The open-ended nature of her narratives is a central part of their appeal. Anderson provides a mélange of real or imagined memories, snippets of oddball news reports, offbeat descriptions of quotidian experiences, clever wordplay, and clichés repeated so many times they become newly strange, all tied together by her sonorous voice and hypnotic electronic music.
Installation view from “Laurie Anderson: The Weather” at the Hirshhorn Museum and Sculpture Garden, 2021. Courtesy of the artist. Photo by Ron Blunt.
Presenting her oeuvre in a gallery setting is an almost impossible task, so Anderson and curators Marina Isgro and Jaya Kaveeshwar have opted instead to present a series of installations that follow some of her persistent themes. To make her multimedia practice suitable for gallery viewing, they have accentuated the visual.
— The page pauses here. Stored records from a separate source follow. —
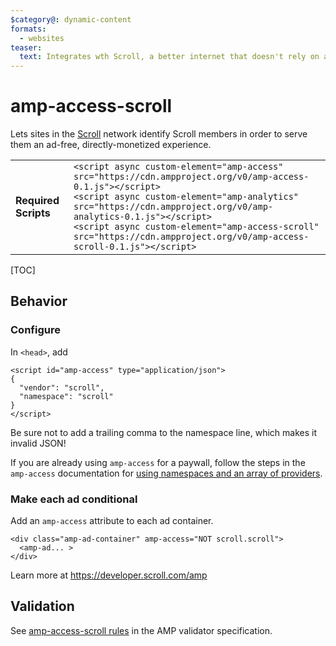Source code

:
 ```yaml
---
$category@: dynamic-content
formats:
  - websites
teaser:
  text: Integrates wth Scroll, a better internet that doesn't rely on ads.
---
```


<!---
Copyright 2020 The AMP HTML Authors. All Rights Reserved.

Licensed under the Apache License, Version 2.0 (the "License");
you may not use this file except in compliance with the License.
You may obtain a copy of the License at

      http://www.apache.org/licenses/LICENSE-2.0

Unless required by applicable law or agreed to in writing, software
distributed under the License is distributed on an "AS-IS" BASIS,
WITHOUT WARRANTIES OR CONDITIONS OF ANY KIND, either express or implied.
See the License for the specific language governing permissions and
limitations under the License.
-->

# amp-access-scroll

Lets sites in the <a href="https://scroll.com">Scroll</a> network identify Scroll members in order to serve them an ad-free, directly-monetized experience.

<table>
  <tr>
    <td class="col-fourty"><strong>Required Scripts</strong></td>
    <td>
      <div>
        <code>&lt;script async custom-element="amp-access" src="https://cdn.ampproject.org/v0/amp-access-0.1.js">&lt;/script></code>
      </div>
      <div>
        <code>&lt;script async custom-element="amp-analytics" src="https://cdn.ampproject.org/v0/amp-analytics-0.1.js">&lt;/script></code>
      </div>
      <div>
        <code>&lt;script async custom-element="amp-access-scroll" src="https://cdn.ampproject.org/v0/amp-access-scroll-0.1.js">&lt;/script></code>
      </div>
    </td>
  </tr>
</table>

[TOC]

## Behavior

### Configure

In `<head>`, add

```
<script id="amp-access" type="application/json">
{
  "vendor": "scroll",
  "namespace": "scroll"
}
</script>
```

Be sure not to add a trailing comma to the namespace line, which makes it invalid JSON!

If you are already using `amp-access` for a paywall, follow the steps in the `amp-access` documentation for [using namespaces and an array of providers](https://amp.dev/documentation/components/amp-access#multiple-access-providers).

### Make each ad conditional

Add an `amp-access` attribute to each ad container.

```
<div class="amp-ad-container" amp-access="NOT scroll.scroll">
  <amp-ad... >
</div>
```

Learn more at https://developer.scroll.com/amp

## Validation

See [amp-access-scroll rules](https://github.com/ampproject/amphtml/blob/master/extensions/amp-access-scroll/validator-amp-access-scroll.protoascii) in the AMP validator specification.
Words—one of Anderson’s essential tools—are splashed over the walls in hand-written scrawls, shredded and rewoven in literal heaps of paper or plastered as long, printed texts on the walls of the gallery. Sound is another integral part of the exhibition, but often it comes second, taking the form of a soothing bath of words and music that operate as the exhibition’s soundtrack.
Anderson had hoped to include several VR works but was thwarted by Covid restrictions that prohibit the sharing of equipment. Instead, she transformed a 2017 VR work titled Chalkroom, created in collaboration with Taiwanese artist Hsin-Chien Huang, into a mesmerizing environmental installation that is the centerpiece of the Hirshhorn’s show.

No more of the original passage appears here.